— Supplied information —
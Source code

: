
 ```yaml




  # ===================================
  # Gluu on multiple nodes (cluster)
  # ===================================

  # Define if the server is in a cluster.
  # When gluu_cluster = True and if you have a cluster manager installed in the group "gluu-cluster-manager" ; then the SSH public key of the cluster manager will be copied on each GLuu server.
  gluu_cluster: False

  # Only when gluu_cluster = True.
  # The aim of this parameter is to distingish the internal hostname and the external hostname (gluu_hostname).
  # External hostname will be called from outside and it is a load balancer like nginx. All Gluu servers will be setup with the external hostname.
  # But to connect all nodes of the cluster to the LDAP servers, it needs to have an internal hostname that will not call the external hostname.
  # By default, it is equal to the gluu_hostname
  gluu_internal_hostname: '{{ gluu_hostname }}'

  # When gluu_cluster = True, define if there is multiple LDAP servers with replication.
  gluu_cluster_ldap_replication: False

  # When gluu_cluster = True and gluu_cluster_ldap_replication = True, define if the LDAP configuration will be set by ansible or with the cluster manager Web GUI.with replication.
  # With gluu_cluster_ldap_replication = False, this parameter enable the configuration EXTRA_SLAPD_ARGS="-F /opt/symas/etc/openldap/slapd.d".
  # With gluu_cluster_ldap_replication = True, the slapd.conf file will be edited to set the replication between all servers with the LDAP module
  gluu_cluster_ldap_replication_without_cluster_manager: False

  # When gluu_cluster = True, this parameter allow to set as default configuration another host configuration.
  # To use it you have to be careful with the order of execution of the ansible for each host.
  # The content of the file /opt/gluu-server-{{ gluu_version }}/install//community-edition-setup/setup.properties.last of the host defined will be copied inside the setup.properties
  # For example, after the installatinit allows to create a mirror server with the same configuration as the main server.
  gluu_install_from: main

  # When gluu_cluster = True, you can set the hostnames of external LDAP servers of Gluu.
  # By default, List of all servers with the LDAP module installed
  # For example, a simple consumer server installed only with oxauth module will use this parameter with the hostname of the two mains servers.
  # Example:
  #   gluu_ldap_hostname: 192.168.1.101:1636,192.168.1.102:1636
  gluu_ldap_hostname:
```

* * *

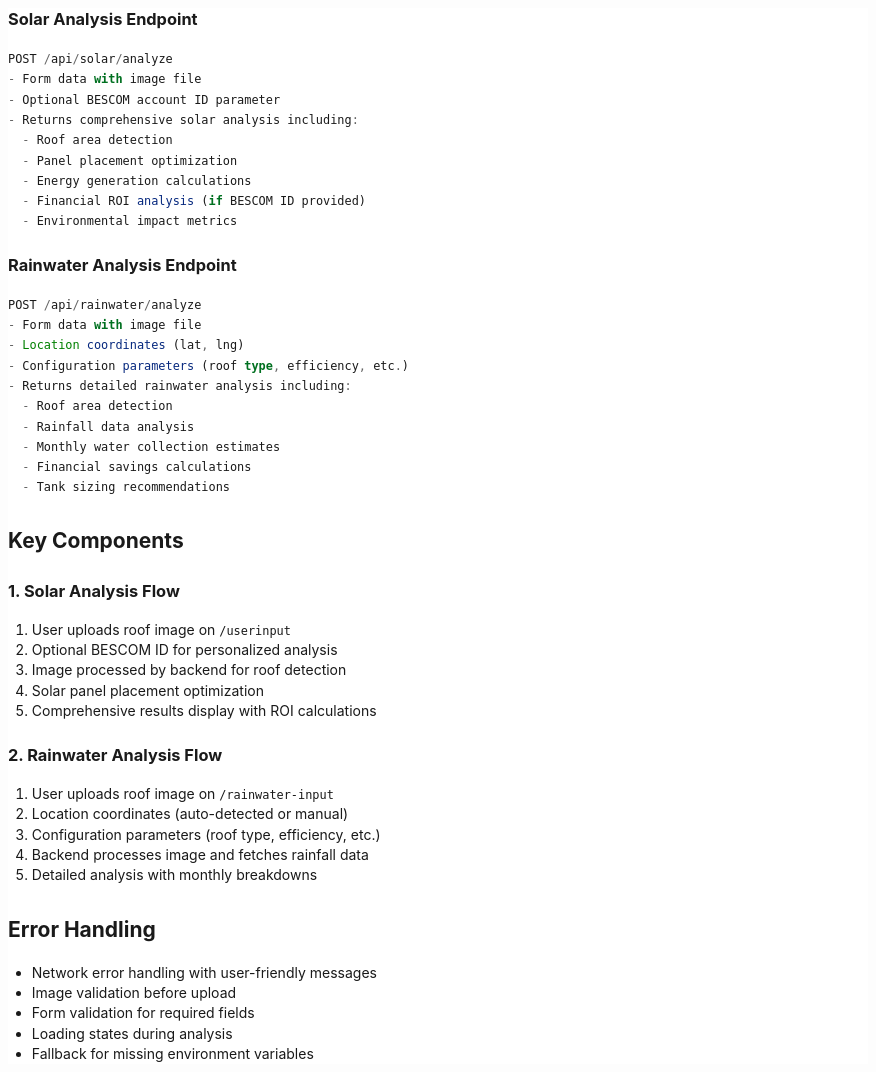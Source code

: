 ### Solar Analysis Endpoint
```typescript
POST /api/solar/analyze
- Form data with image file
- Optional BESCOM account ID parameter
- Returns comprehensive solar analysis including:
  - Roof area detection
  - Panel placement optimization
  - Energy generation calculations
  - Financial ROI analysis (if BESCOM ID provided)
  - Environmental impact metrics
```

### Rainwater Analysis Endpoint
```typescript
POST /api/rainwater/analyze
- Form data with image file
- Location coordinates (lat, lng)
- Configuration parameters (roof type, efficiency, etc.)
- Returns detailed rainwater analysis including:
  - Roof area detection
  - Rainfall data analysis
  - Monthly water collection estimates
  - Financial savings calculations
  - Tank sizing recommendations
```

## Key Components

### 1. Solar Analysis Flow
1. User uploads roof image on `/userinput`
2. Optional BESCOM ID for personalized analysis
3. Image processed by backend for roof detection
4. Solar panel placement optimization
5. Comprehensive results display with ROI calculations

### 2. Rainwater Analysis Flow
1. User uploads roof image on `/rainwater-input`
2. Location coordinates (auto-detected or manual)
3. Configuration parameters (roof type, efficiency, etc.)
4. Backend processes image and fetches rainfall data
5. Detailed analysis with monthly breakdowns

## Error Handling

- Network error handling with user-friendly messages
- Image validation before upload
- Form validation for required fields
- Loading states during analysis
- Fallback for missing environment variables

...

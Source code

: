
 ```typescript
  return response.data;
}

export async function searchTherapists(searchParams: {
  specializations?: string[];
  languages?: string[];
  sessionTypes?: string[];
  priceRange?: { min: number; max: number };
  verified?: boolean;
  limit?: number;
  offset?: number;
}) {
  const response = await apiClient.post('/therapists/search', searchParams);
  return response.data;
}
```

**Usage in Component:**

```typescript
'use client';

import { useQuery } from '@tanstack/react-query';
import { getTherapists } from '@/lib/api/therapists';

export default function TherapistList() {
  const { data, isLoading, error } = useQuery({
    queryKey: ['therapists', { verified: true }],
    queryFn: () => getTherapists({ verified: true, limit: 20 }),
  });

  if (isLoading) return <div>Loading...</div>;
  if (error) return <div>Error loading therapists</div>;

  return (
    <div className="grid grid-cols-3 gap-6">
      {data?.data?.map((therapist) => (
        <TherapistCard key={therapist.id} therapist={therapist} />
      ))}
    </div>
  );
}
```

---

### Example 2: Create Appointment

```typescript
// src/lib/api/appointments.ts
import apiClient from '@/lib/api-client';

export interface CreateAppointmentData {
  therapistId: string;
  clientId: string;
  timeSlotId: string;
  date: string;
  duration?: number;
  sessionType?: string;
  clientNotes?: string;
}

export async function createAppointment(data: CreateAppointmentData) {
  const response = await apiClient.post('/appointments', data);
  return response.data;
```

— The task —
Scan the records above for the string "BESCOM", then copy each line where it turns up.

— Solution for this exercise —
- Optional BESCOM account ID parameter
  - Financial ROI analysis (if BESCOM ID provided)
2. Optional BESCOM ID for personalized analysis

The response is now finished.